The task: If a line in the data contains "getStringMapAttribute", copy it out.
*** Extracted material
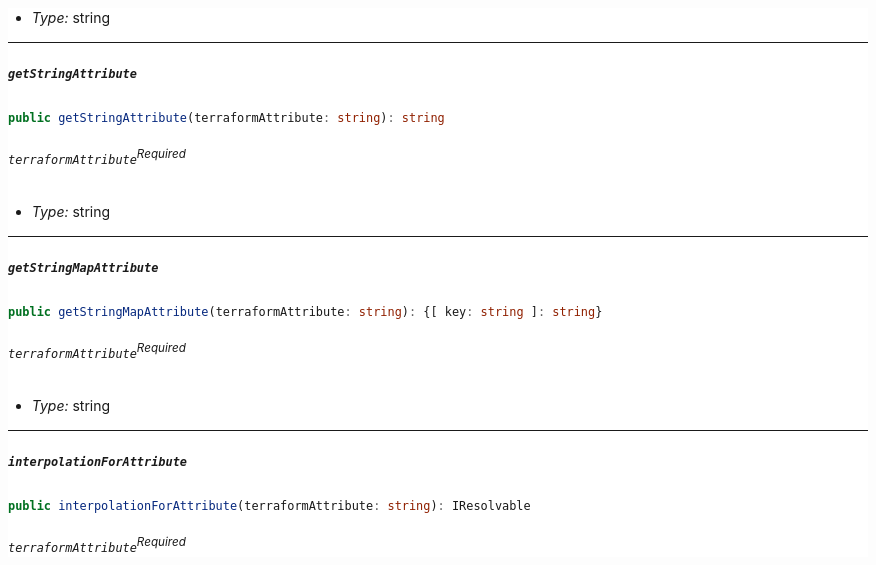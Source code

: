 - *Type:* string

---

##### `getStringAttribute` <a name="getStringAttribute" id="rhizo-co-terraform-provider-oci.dataOciVulnerabilityScanningHostScanTargetErrors.DataOciVulnerabilityScanningHostScanTargetErrors.getStringAttribute"></a>

```typescript
public getStringAttribute(terraformAttribute: string): string
```

###### `terraformAttribute`<sup>Required</sup> <a name="terraformAttribute" id="rhizo-co-terraform-provider-oci.dataOciVulnerabilityScanningHostScanTargetErrors.DataOciVulnerabilityScanningHostScanTargetErrors.getStringAttribute.parameter.terraformAttribute"></a>

- *Type:* string

---

##### `getStringMapAttribute` <a name="getStringMapAttribute" id="rhizo-co-terraform-provider-oci.dataOciVulnerabilityScanningHostScanTargetErrors.DataOciVulnerabilityScanningHostScanTargetErrors.getStringMapAttribute"></a>

```typescript
public getStringMapAttribute(terraformAttribute: string): {[ key: string ]: string}
```

###### `terraformAttribute`<sup>Required</sup> <a name="terraformAttribute" id="rhizo-co-terraform-provider-oci.dataOciVulnerabilityScanningHostScanTargetErrors.DataOciVulnerabilityScanningHostScanTargetErrors.getStringMapAttribute.parameter.terraformAttribute"></a>

- *Type:* string

---

##### `interpolationForAttribute` <a name="interpolationForAttribute" id="rhizo-co-terraform-provider-oci.dataOciVulnerabilityScanningHostScanTargetErrors.DataOciVulnerabilityScanningHostScanTargetErrors.interpolationForAttribute"></a>

```typescript
public interpolationForAttribute(terraformAttribute: string): IResolvable
```

###### `terraformAttribute`<sup>Required</sup> <a name="terraformAttribute" id="rhizo-co-terraform-provider-oci.dataOciVulnerabilityScanningHostScanTargetErrors.DataOciVulnerabilityScanningHostScanTargetErrors.interpolationForAttribute.parameter.terraformAttribute"></a>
******
Your solution:
##### `getStringMapAttribute` <a name="getStringMapAttribute" id="rhizo-co-terraform-provider-oci.dataOciVulnerabilityScanningHostScanTargetErrors.DataOciVulnerabilityScanningHostScanTargetErrors.getStringMapAttribute"></a>
public getStringMapAttribute(terraformAttribute: string): {[ key: string ]: string}
###### `terraformAttribute`<sup>Required</sup> <a name="terraformAttribute" id="rhizo-co-terraform-provider-oci.dataOciVulnerabilityScanningHostScanTargetErrors.DataOciVulnerabilityScanningHostScanTargetErrors.getStringMapAttribute.parameter.terraformAttribute"></a>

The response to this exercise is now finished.